From mboxrd@z Thu Jan  1 00:00:00 1970
From: Christopher J. Morrone <morrone2@llnl.gov>
Date: Thu, 12 Jul 2012 13:57:40 -0700
Subject: [Lustre-devel] [cdwg] broader Lustre testing
In-Reply-To: <97EB7132-D1FA-4BFF-9EDC-9AEA4D1807E7@xyratex.com>
References: <A58D7719023A5D47A6D3BEAF8C0BE67509EA751B@CFWEX01.americas.cray.com>
	<97EB7132-D1FA-4BFF-9EDC-9AEA4D1807E7@xyratex.com>
Message-ID: <4FFF3A44.30106@llnl.gov>
List-Id: <lustre-devel-lustre.org>
MIME-Version: 1.0
Content-Type: text/plain; charset="us-ascii"
Content-Transfer-Encoding: 7bit
To: lustre-devel@lists.lustre.org

On 07/12/2012 12:37 PM, Nathan Rutman wrote:
>
> On Jul 12, 2012, at 7:30 AM, John Carrier wrote:
>
> A more strategic solution is to do more testing of a feature release
> candidate _before_ it is released.  Even if a Community member has no
> interest in using a feature release in production, early testing with
> pre-release versions of feature releases will help identify
> instabilities created by the new feature with their workloads and
> hardware before the release is official.
>
>
> Taking a few threads that have discussed recently, regarding the stability of certain releases vs others, what maintenance branches are, what testing was done, and "which branch should I use":
> These questions, I think, should not need to be asked.  Which version of MacOS should I use?  The latest one, period.  Why can't Lustre do the same thing?

Because we're an open source project where all of our dirty laundry is 
in the public.  I'm sure that Apple has all kinds of internal deadlines 
and testing tags and things that we don't see on the outside world 
because it is a close-source proprietary product with vast resources to 
develop and test internally.

The every-six month cadence is a good thing in my opinion.  It forces us 
developers to regularly address the stability of the changes we are 
introducing.  It provides a clear, explicit time in the schedule for 
developers to stop writing new bugs, and focus their effort on fixing bugs.

I believe that the maintenance branch _is_ the place that you go when 
the question is "which version should I use"?  We just need to have a 
decent web page that says "Want Lustre? Here's the latest stable 
release!"  We need to increase exposure of the maintence releases, and 
hid the "feature" releases off on a developers page.
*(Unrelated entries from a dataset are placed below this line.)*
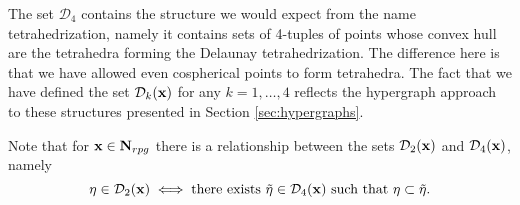 The set $\mathcal D_4$ contains the structure we would expect from the name tetrahedrization, namely it contains sets of 4-tuples of points whose convex hull are the tetrahedra forming the Delaunay tetrahedrization. The difference here is that we have allowed even cospherical points to form tetrahedra. The fact that we have defined the set $\mathcal D_k({\mathbf{x}})$ for any $k=1,\dots,4$ reflects the hypergraph approach to these structures presented in Section \ref{sec:hypergraphs}.

Note that for ${\mathbf{x}}\in\mathbf N_{rpg}$ there is a relationship between the sets $\mathcal D_2({\mathbf{x}})$ and $\mathcal D_4({\mathbf{x}})$, namely
\begin{equation}\label{eq:d2d4}\eta \in \mathcal D_2({\mathbf{x}}) \iff \text{there exists } \tilde\eta \in \mathcal D_4({\mathbf{x}}) \text{ such that } \eta\subset \tilde \eta.\end{equation}



% 


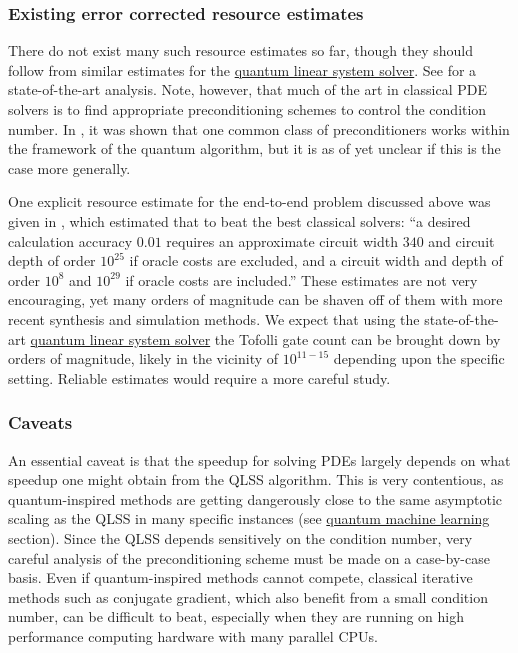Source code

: \begin{refsection}
\subsubsection*{Existing error corrected resource estimates}
There do not exist many such resource estimates so far, though they should follow from similar estimates for the \hyperref[prim:QuantumLinearSystemSolvers]{quantum linear system solver}. See \cite{costa2021OptimalLinearSystem, jennings2023QLSS} for a state-of-the-art analysis. 
Note, however, that much of the art in classical PDE solvers is to find appropriate preconditioning schemes to control the condition number. In \cite{clader2013preconditioned}, it was shown that one common class of preconditioners works within the framework of the quantum algorithm, but it is as of yet unclear if this is the case more generally. 

One explicit resource estimate for the end-to-end problem discussed above was given in \cite{scherer2017concrete}, which estimated that to beat the best classical solvers: ``a desired calculation accuracy $0.01$ requires an approximate circuit width $340$ and circuit depth of order $10^{25}$ if oracle costs are excluded, and a circuit width and depth of order $10^8$ and $10^{29}$ if oracle costs are included.'' 
These estimates are not very encouraging, yet many orders of magnitude can be shaven off of them with more recent synthesis and simulation methods. We expect that using the state-of-the-art \hyperref[prim:QuantumLinearSystemSolvers]{quantum linear system solver} 
the Tofolli gate count can be brought down by orders of magnitude, likely in the vicinity of $10^{11-15}$ depending upon the specific setting.  
Reliable estimates would require a more careful study. 


\subsubsection*{Caveats}


An essential caveat is that the speedup for solving PDEs largely depends on what speedup one might obtain from the QLSS algorithm. This is very contentious, as quantum-inspired methods \cite{tang2018QInspiredClassAlgPCA} are getting dangerously close to the same asymptotic scaling as the QLSS in many specific instances (see \hyperref[appl:ClassicalML]{quantum machine learning} section). Since the QLSS depends sensitively on the condition number, very careful analysis of the preconditioning scheme must be made on a case-by-case basis. Even if quantum-inspired methods cannot compete, classical iterative methods such as conjugate gradient, which also benefit from a small condition number, can be difficult to beat, especially when they are running on high performance computing hardware with many parallel CPUs.




\end{refsection}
> The answer I think lies in testing, which becomes a chicken and egg problem.   I'm only going to use a "stable" release, which is the release which was tested with my applications.  I know acceptance-small was run, and passed, on Master, otherwise it wouldn't be released.  Hopefully it even ran on a big system like Hyperion.  (Do we learn anything more about running acc-sm on other big systems?  Probably not much.)  But it certainly wasn't tested with my application, because I didn't test it.  Because it wasn't released yet.  Chicken and egg.  Only after enough others make the leap am I willing to.
> So, it seems, we need to test pre-release versions of Lustre, aka Master, with my applications.  To that end, how willing are people to set aside a day, say once every two months, to be "filesystem beta day".  Scientists, run your codes, users, do your normal work, but bear in mind there may be filesystem instabilities on that day.  Make sure your data is backed up.  Make sure it's not in the middle of a critical week-long run.  Accept that you might have to re-run it tomorrow in the worst case.  Report any problems you have.
> What you get out of it is a much more stable Master, and an end to the question of "which version should I run".  When released, you have confidence that you can move up, get the great new features and performance, and it runs your applications.  More people are on the same release, so it sees even more testing. The maintenance branch is always the latest branch, you can pull in point releases with more bug fixes with ease. No more rolling your own Lustre with Frankenstein sets of patches.  Latest and greatest and most stable.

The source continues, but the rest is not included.